Good art from bad times then and after the bronzen heaviness of Frink’s forms it’s refreshing to gain a little light relief on proceeding to the Olivier Malingue gallery for an examination of the more ethereal items on display in their high-concept thematic Suspension show of so-called Abstract Hanging Sculptures.  And apparently it’s the first time that anyone has thought to curate an exhibition devoted solely to an exploration of this slightly arcane artistic subgenre in which 3-D works abjure the traditional role of reclining recumbently on plinth or pedestal, preferring instead to make their appearance supported by strings and wires that have been strung from the beams of the gallery ceiling.
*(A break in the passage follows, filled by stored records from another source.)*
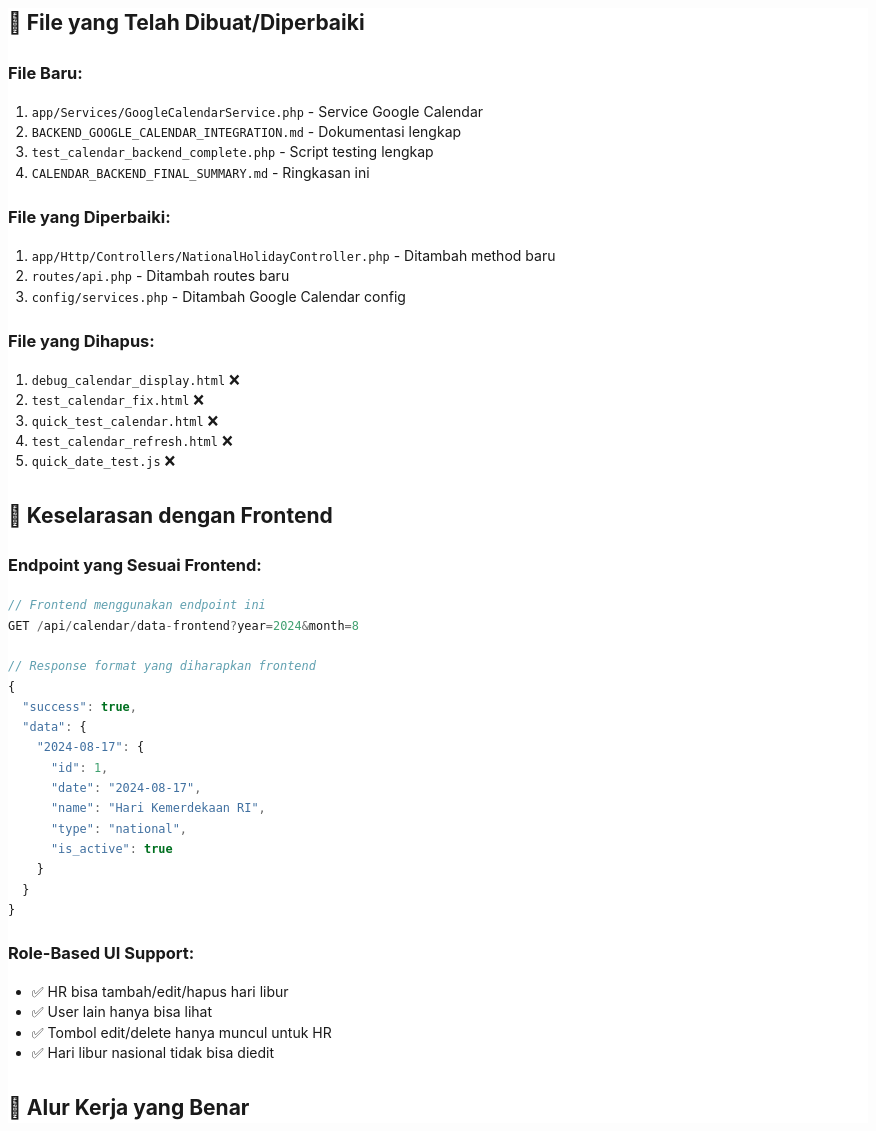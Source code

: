 ## 📁 **File yang Telah Dibuat/Diperbaiki**

### **File Baru:**
1. `app/Services/GoogleCalendarService.php` - Service Google Calendar
2. `BACKEND_GOOGLE_CALENDAR_INTEGRATION.md` - Dokumentasi lengkap
3. `test_calendar_backend_complete.php` - Script testing lengkap
4. `CALENDAR_BACKEND_FINAL_SUMMARY.md` - Ringkasan ini

### **File yang Diperbaiki:**
1. `app/Http/Controllers/NationalHolidayController.php` - Ditambah method baru
2. `routes/api.php` - Ditambah routes baru
3. `config/services.php` - Ditambah Google Calendar config

### **File yang Dihapus:**
1. `debug_calendar_display.html` ❌
2. `test_calendar_fix.html` ❌
3. `quick_test_calendar.html` ❌
4. `test_calendar_refresh.html` ❌
5. `quick_date_test.js` ❌

## 🎯 **Keselarasan dengan Frontend**

### **Endpoint yang Sesuai Frontend:**
```javascript
// Frontend menggunakan endpoint ini
GET /api/calendar/data-frontend?year=2024&month=8

// Response format yang diharapkan frontend
{
  "success": true,
  "data": {
    "2024-08-17": {
      "id": 1,
      "date": "2024-08-17",
      "name": "Hari Kemerdekaan RI",
      "type": "national",
      "is_active": true
    }
  }
}
```

### **Role-Based UI Support:**
- ✅ HR bisa tambah/edit/hapus hari libur
- ✅ User lain hanya bisa lihat
- ✅ Tombol edit/delete hanya muncul untuk HR
- ✅ Hari libur nasional tidak bisa diedit

## 🔄 **Alur Kerja yang Benar**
Of course, Alexander Calder was the most famous exponent of suspended sculptural artefacts with his very pretty, very famous moving mobiles, although it seems that it was that most seminal of all modern artists, the great Marcel Duchamp, who first hung a work from on high when he displayed his Sculpture for Travelling, a Dadaist plaything created by gluing together strips of rubber clipped from half-a-dozen colourful bathing caps.  Sadly there are neither Calder mobiles nor Duchamp readymades on show in the exhibition’s London venue as these have been bagged for display in the resplendent halls of the Palais d’Iena which is acting as the Parisian setting for this curiously bipartite co-production.

There are, however, other treats and teasers to amuse and entertain those of us who have the good fortune to be resident on the Greater British side of the Channel:  notably a Man Ray spiral lampshade; one of Rodchenko’s chaotic constructivist constructions of interlocking wooden frames; and a spherical configuration of metal grids by Francois Morellet that revolves playfully in and out of alignment powered temporarily by the puff of this breathless correspondent.

At which point I realise that I’m running out of textural space to do justice to the final few shows on today’s varied itinerary.  So, I’ll try to be brief by saying that the works by Lucio Fontana at Nahmad Projects are not from the famous series of stylishly slashed canvases but rather the ones that looked to be riddled with trails of bullet holes.  While, at the other end of Cork Street, Waddington Custot gives an opportunity to see more of Ian Davenport’s familiar sequences of parallel lines of painterly drippings.

And finally round the corner at the Mazzoleni gallery there’s the chance to reflect upon some of the iconic mirror paintings of Michaelangelo Pistoletto.